= P-Grid =

In distributed data storage, a P-Grid is a self-organizing structured peer-to-peer system, which can accommodate arbitrary key distributions (and hence support lexicographic key ordering and range queries), still providing storage load-balancing and efficient search by using randomized routing.

== Salient features ==

- Good storage load-balancing despite arbitrary load-distribution over the key-space.
- Range queries can be naturally supported and efficiently processed on P-Grid because P-Grid abstracts a trie-structure, and supports (rather) arbitrary distribution of keys, as observed in realistic scenarios.
- A Self-referential directory is realized to provide peer identity persistence over multiple sessions.
- A gossip primitive based update mechanism for keeping replicated content up-to-date.
- Easy merger of multiple P-Grids, and hence decentralized bootstrapping of the P-Grid network.
- Query-adaptive caching is easy to realize on P-Grid to provide query load-balancing where peers have restricted capacity.

== Overview ==

For the sake of simplicity, this figure does not show replication.

P-Grid abstracts a trie and resolves queries based on prefix matching. The actual topology has no hierarchy. Queries are resolved by matching prefixes. This also determines the choice of routing table entries. Each peer, for each level of the trie, maintains autonomously routing entries chosen randomly from the complementary sub-trees. In fact, multiple entries are maintained for each level at each peer to provide fault-tolerance (as well as potentially for query-load management). For diverse reasons including fault-tolerance and load-balancing, multiple peers are responsible for each leaf node in the P-Grid tree. These are called replicas. The replica peers maintain an independent replica sub-network and uses gossip based communication to keep the replica group up-to-date. The redundancy in both the replication of key-space partitions as well as the routing network together is called structural replication. The figure above shows how a query is resolved by forwarding it based on prefix matching.

== Range queries in P-Grid ==

P-Grid partitions the key-space in a granularity adaptive to the load at that part of the key-space. Consequently, its possible to realize a P-Grid overlay network where each peer has similar storage load even for non-uniform load distributions. This network probably provides as efficient search of keys as traditional distributed hash tables (DHTs) do. Note that in contrast to P-Grid, DHTs work efficiently only for uniform load-distributions.
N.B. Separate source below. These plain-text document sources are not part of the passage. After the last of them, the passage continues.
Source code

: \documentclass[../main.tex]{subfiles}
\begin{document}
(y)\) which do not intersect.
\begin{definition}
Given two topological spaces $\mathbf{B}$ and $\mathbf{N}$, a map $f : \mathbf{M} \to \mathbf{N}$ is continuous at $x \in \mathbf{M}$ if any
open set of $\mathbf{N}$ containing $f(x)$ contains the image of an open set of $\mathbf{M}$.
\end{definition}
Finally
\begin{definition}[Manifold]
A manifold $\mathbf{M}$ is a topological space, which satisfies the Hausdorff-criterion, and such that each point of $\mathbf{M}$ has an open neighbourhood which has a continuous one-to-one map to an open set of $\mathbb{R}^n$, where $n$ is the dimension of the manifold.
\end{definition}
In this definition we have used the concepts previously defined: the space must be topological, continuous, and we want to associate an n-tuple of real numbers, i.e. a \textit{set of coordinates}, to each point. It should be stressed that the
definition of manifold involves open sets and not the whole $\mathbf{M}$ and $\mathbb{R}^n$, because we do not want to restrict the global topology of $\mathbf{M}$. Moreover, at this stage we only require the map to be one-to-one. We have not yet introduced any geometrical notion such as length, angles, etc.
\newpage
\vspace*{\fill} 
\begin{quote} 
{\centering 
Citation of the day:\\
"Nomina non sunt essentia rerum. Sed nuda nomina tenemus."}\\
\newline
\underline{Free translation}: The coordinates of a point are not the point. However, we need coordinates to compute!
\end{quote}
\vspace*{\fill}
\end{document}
Hence we can use a lexicographic order preserving function to generate the keys, and still realize a load-balanced P-Grid network which supports efficient search of exact keys. Moreover, because of the preservation of lexicographic ordering, range queries can be done efficiently and precisely on P-Grid. The trie-structure of P-Grid allows different range query strategies, processed serially or in parallel, trading off message overheads and query resolution latency. Simple vector-based data storage architectural frameworks are also subject to variable query limitations within the P-Grid environment.